[Exercise material — start]

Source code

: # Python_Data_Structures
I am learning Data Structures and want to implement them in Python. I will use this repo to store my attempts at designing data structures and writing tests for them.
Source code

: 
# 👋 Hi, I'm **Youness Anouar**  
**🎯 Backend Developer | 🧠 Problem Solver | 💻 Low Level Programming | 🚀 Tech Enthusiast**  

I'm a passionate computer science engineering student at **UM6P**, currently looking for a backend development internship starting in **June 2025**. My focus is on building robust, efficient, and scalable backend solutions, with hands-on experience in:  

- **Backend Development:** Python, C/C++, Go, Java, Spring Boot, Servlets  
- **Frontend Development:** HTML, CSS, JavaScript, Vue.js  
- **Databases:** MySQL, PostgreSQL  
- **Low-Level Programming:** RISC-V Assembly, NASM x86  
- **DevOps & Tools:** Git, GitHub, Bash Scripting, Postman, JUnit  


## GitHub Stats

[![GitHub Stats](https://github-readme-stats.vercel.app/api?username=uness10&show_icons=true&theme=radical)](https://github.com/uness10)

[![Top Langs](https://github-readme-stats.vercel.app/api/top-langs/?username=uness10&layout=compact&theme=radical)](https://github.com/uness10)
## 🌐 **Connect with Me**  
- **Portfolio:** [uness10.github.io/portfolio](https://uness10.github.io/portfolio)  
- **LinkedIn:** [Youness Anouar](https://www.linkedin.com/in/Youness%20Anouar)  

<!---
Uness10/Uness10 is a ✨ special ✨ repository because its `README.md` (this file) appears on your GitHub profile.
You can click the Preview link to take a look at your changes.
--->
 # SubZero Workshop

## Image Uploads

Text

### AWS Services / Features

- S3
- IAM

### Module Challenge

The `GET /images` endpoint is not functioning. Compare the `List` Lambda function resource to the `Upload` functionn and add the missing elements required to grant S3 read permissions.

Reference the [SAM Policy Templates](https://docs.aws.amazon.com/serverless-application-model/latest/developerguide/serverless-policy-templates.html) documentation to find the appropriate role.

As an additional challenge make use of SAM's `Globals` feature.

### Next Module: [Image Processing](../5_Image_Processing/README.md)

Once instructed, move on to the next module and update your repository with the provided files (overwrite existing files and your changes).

[Exercise material — finish]

* Task brief:
Retype the data exactly.

* Exercise solution:
Source code

: # Python_Data_Structures
I am learning Data Structures and want to implement them in Python. I will use this repo to store my attempts at designing data structures and writing tests for them.
Source code

: 
# 👋 Hi, I'm **Youness Anouar**  
**🎯 Backend Developer | 🧠 Problem Solver | 💻 Low Level Programming | 🚀 Tech Enthusiast**  

I'm a passionate computer science engineering student at **UM6P**, currently looking for a backend development internship starting in **June 2025**. My focus is on building robust, efficient, and scalable backend solutions, with hands-on experience in:  

- **Backend Development:** Python, C/C++, Go, Java, Spring Boot, Servlets  
- **Frontend Development:** HTML, CSS, JavaScript, Vue.js  
- **Databases:** MySQL, PostgreSQL  
- **Low-Level Programming:** RISC-V Assembly, NASM x86  
- **DevOps & Tools:** Git, GitHub, Bash Scripting, Postman, JUnit  


## GitHub Stats

[![GitHub Stats](https://github-readme-stats.vercel.app/api?username=uness10&show_icons=true&theme=radical)](https://github.com/uness10)

[![Top Langs](https://github-readme-stats.vercel.app/api/top-langs/?username=uness10&layout=compact&theme=radical)](https://github.com/uness10)
## 🌐 **Connect with Me**  
- **Portfolio:** [uness10.github.io/portfolio](https://uness10.github.io/portfolio)  
- **LinkedIn:** [Youness Anouar](https://www.linkedin.com/in/Youness%20Anouar)  

<!---
Uness10/Uness10 is a ✨ special ✨ repository because its `README.md` (this file) appears on your GitHub profile.
You can click the Preview link to take a look at your changes.
--->
 # SubZero Workshop

## Image Uploads

Text

### AWS Services / Features

- S3
- IAM

### Module Challenge

The `GET /images` endpoint is not functioning. Compare the `List` Lambda function resource to the `Upload` functionn and add the missing elements required to grant S3 read permissions.

Reference the [SAM Policy Templates](https://docs.aws.amazon.com/serverless-application-model/latest/developerguide/serverless-policy-templates.html) documentation to find the appropriate role.

As an additional challenge make use of SAM's `Globals` feature.

### Next Module: [Image Processing](../5_Image_Processing/README.md)

Once instructed, move on to the next module and update your repository with the provided files (overwrite existing files and your changes).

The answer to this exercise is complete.